- Requirement: Take the records below and set them down exactly, so that every line matches the original.

▼▼▼

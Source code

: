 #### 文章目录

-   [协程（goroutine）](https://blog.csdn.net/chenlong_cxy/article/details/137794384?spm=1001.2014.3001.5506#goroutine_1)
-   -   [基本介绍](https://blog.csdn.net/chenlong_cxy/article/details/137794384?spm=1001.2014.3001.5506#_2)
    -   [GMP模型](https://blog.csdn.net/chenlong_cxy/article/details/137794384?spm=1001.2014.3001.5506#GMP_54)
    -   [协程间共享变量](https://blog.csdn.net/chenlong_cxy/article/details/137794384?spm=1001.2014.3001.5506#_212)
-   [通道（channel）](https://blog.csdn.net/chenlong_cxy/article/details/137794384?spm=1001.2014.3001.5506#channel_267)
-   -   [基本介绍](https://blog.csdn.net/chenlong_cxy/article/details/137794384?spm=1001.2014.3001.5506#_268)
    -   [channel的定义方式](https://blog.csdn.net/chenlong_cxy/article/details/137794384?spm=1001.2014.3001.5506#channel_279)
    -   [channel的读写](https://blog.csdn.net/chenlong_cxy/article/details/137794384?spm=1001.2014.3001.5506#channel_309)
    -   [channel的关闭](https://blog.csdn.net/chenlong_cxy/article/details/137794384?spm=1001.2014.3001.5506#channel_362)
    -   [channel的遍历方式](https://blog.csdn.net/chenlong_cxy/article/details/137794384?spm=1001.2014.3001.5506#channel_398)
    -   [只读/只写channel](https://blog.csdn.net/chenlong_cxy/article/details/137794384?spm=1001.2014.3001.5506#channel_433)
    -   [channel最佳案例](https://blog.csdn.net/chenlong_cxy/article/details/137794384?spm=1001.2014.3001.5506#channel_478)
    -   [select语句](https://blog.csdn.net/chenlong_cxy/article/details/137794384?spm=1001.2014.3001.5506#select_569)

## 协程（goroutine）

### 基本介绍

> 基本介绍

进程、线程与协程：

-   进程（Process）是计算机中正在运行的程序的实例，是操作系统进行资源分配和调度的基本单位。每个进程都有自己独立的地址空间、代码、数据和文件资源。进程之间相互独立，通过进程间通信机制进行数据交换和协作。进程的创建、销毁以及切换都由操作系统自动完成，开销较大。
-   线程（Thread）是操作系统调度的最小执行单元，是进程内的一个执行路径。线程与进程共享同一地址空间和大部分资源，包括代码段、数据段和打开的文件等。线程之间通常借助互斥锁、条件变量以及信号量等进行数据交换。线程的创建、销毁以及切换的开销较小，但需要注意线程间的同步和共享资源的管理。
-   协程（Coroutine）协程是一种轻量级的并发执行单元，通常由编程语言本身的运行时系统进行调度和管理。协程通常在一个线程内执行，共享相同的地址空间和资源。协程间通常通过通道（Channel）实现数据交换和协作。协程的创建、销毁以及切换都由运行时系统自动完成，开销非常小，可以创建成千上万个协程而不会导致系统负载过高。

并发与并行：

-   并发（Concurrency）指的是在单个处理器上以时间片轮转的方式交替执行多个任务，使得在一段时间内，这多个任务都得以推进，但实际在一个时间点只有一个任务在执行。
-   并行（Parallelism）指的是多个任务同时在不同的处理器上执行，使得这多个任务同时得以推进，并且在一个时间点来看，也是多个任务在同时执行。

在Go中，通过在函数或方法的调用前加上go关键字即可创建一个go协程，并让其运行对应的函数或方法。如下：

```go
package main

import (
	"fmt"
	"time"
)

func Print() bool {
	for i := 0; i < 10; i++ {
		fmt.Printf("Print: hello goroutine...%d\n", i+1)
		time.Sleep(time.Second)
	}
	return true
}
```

▲▲▲

- Response to this task:
Source code

: #### 文章目录

-   [协程（goroutine）](https://blog.csdn.net/chenlong_cxy/article/details/137794384?spm=1001.2014.3001.5506#goroutine_1)
-   -   [基本介绍](https://blog.csdn.net/chenlong_cxy/article/details/137794384?spm=1001.2014.3001.5506#_2)
    -   [GMP模型](https://blog.csdn.net/chenlong_cxy/article/details/137794384?spm=1001.2014.3001.5506#GMP_54)
    -   [协程间共享变量](https://blog.csdn.net/chenlong_cxy/article/details/137794384?spm=1001.2014.3001.5506#_212)
-   [通道（channel）](https://blog.csdn.net/chenlong_cxy/article/details/137794384?spm=1001.2014.3001.5506#channel_267)
-   -   [基本介绍](https://blog.csdn.net/chenlong_cxy/article/details/137794384?spm=1001.2014.3001.5506#_268)
    -   [channel的定义方式](https://blog.csdn.net/chenlong_cxy/article/details/137794384?spm=1001.2014.3001.5506#channel_279)
    -   [channel的读写](https://blog.csdn.net/chenlong_cxy/article/details/137794384?spm=1001.2014.3001.5506#channel_309)
    -   [channel的关闭](https://blog.csdn.net/chenlong_cxy/article/details/137794384?spm=1001.2014.3001.5506#channel_362)
    -   [channel的遍历方式](https://blog.csdn.net/chenlong_cxy/article/details/137794384?spm=1001.2014.3001.5506#channel_398)
    -   [只读/只写channel](https://blog.csdn.net/chenlong_cxy/article/details/137794384?spm=1001.2014.3001.5506#channel_433)
    -   [channel最佳案例](https://blog.csdn.net/chenlong_cxy/article/details/137794384?spm=1001.2014.3001.5506#channel_478)
    -   [select语句](https://blog.csdn.net/chenlong_cxy/article/details/137794384?spm=1001.2014.3001.5506#select_569)

## 协程（goroutine）

### 基本介绍

> 基本介绍

进程、线程与协程：

-   进程（Process）是计算机中正在运行的程序的实例，是操作系统进行资源分配和调度的基本单位。每个进程都有自己独立的地址空间、代码、数据和文件资源。进程之间相互独立，通过进程间通信机制进行数据交换和协作。进程的创建、销毁以及切换都由操作系统自动完成，开销较大。
-   线程（Thread）是操作系统调度的最小执行单元，是进程内的一个执行路径。线程与进程共享同一地址空间和大部分资源，包括代码段、数据段和打开的文件等。线程之间通常借助互斥锁、条件变量以及信号量等进行数据交换。线程的创建、销毁以及切换的开销较小，但需要注意线程间的同步和共享资源的管理。
-   协程（Coroutine）协程是一种轻量级的并发执行单元，通常由编程语言本身的运行时系统进行调度和管理。协程通常在一个线程内执行，共享相同的地址空间和资源。协程间通常通过通道（Channel）实现数据交换和协作。协程的创建、销毁以及切换都由运行时系统自动完成，开销非常小，可以创建成千上万个协程而不会导致系统负载过高。

并发与并行：

-   并发（Concurrency）指的是在单个处理器上以时间片轮转的方式交替执行多个任务，使得在一段时间内，这多个任务都得以推进，但实际在一个时间点只有一个任务在执行。
-   并行（Parallelism）指的是多个任务同时在不同的处理器上执行，使得这多个任务同时得以推进，并且在一个时间点来看，也是多个任务在同时执行。

在Go中，通过在函数或方法的调用前加上go关键字即可创建一个go协程，并让其运行对应的函数或方法。如下：

```go
package main

import (
	"fmt"
	"time"
)

func Print() bool {
	for i := 0; i < 10; i++ {
		fmt.Printf("Print: hello goroutine...%d\n", i+1)
		time.Sleep(time.Second)
	}
	return true
}
```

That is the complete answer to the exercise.